Con la victoria de Evo Morales en los comicios de Bolivia, se plantea una pregunta para la literatura de América latina: ¿Qué se hace con un cocalero de Cochabamba? Con un Simón Bolívar, un José Martí, un Pancho Villa o un Juan Perón, ya se sabe lo que puede la literatura. Pero con un campesino habrá que inventar un género nuevo. No cabe la novela clásica del caudillo.

La figura del hombre que domina a la vez los poderes civil y militar es un rasgo específico de la escena política del mundo hispanoamericano. Y lo gracioso, para nosotros los lectores, es cómo pasó aquella figura de la historia a la novela. El Señor Presidente, Yo, el Supremo, El otoño del patriarca, etc. La lista es larga e insuperable. A pesar de los esfuerzos de Gore Vidal, no hay una gran novela del poder máximo en la otra América. Los escritores franceses no pudieron a pesar de tener con Napoleón, quizás, el mejor prototipo del caudillo dispuesto a liberar a toda Europa de la ausencia de su poder imperial. (Una excepción: la trilogía de Patrick Rambaud, que obtuvo un premio Goncourt hace unos años vale más que un vistazo. Su técnica recuerda la fluidez sobresaliente de Dumas).

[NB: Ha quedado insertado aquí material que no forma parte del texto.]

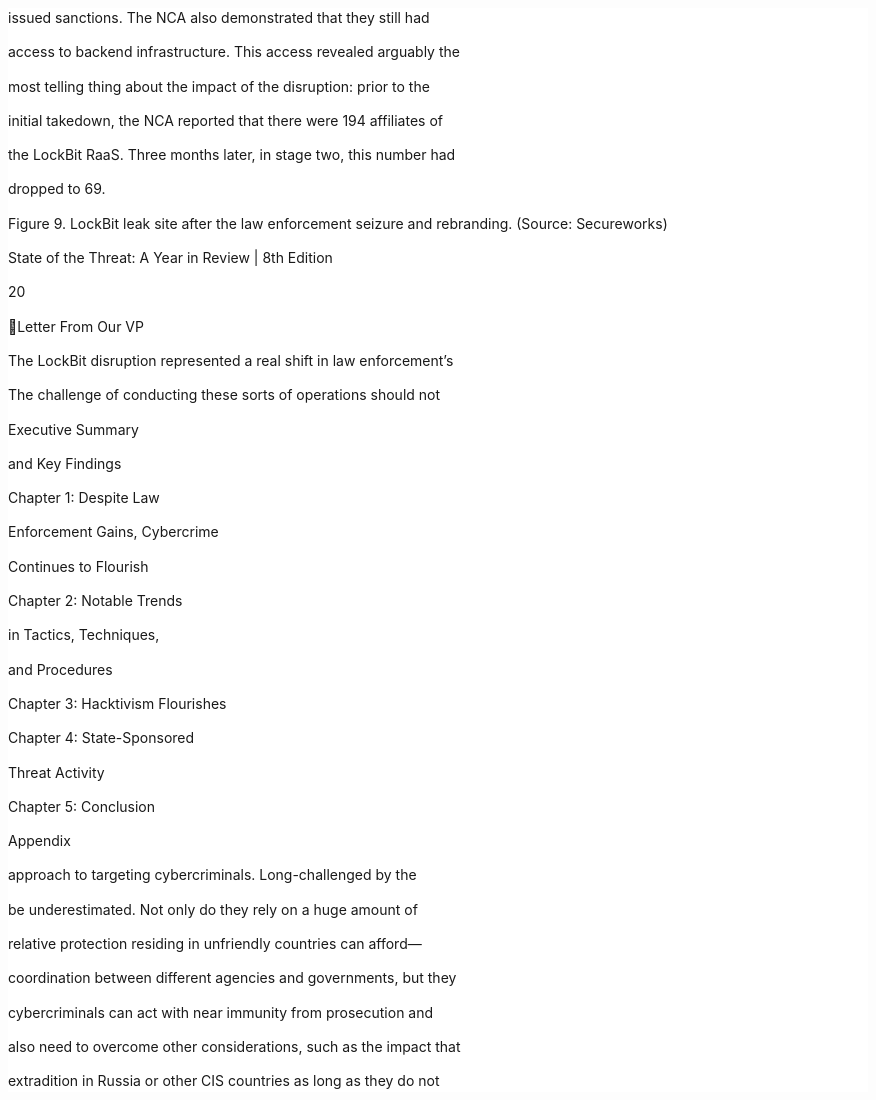 issued sanctions. The NCA also demonstrated that they still had 

access to backend infrastructure. This access revealed arguably the 

most telling thing about the impact of the disruption: prior to the 

initial takedown, the NCA reported that there were 194 affiliates of 

the LockBit RaaS. Three months later, in stage two, this number had 

dropped to 69\.

Figure 9\. LockBit leak site after the law enforcement seizure and rebranding. 
(Source: Secureworks)

State of the Threat: A Year in Review \| 8th Edition

20

Letter From Our VP

The LockBit disruption represented a real shift in law enforcement’s 

The challenge of conducting these sorts of operations should not 

Executive Summary 

and Key Findings

Chapter 1: Despite Law 

Enforcement Gains, Cybercrime 

Continues to Flourish

Chapter 2: Notable Trends 

in Tactics, Techniques, 

and Procedures

Chapter 3: Hacktivism Flourishes

Chapter 4: State\-Sponsored 

Threat Activity

Chapter 5: Conclusion

Appendix

approach to targeting cybercriminals. Long\-challenged by the 

be underestimated. Not only do they rely on a huge amount of 

relative protection residing in unfriendly countries can afford—

coordination between different agencies and governments, but they 

cybercriminals can act with near immunity from prosecution and 

also need to overcome other considerations, such as the impact that 

extradition in Russia or other CIS countries as long as they do not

Volviendo a Morales, al “Evo”, como dicen allá, no se puede considerar el bloqueo de la carretera hacia La Paz como una campaña militar de primer orden. Aureliano Buendía, un mero coronel, promueve “treinta y dos levantamientos armados” en la más famosa de las novelas de Gabriel García Marquez. ¿Cuántos camiones hay que detener en los Andes durante cuántos años para rozar, meramente rozar, esa leyenda? La magnitud de la victoria del futuro presidente de Bolivia se mide en ese simple dato: corresponde a un modelo de estadista tan nuevo que no existe en las novelas. Desde Doña Marina (la Malinche de la conquista de México) no faltan las figuras trágicas en la población indígena. Pero figuras de poder, nada, y las novelas no les hospedan como tal.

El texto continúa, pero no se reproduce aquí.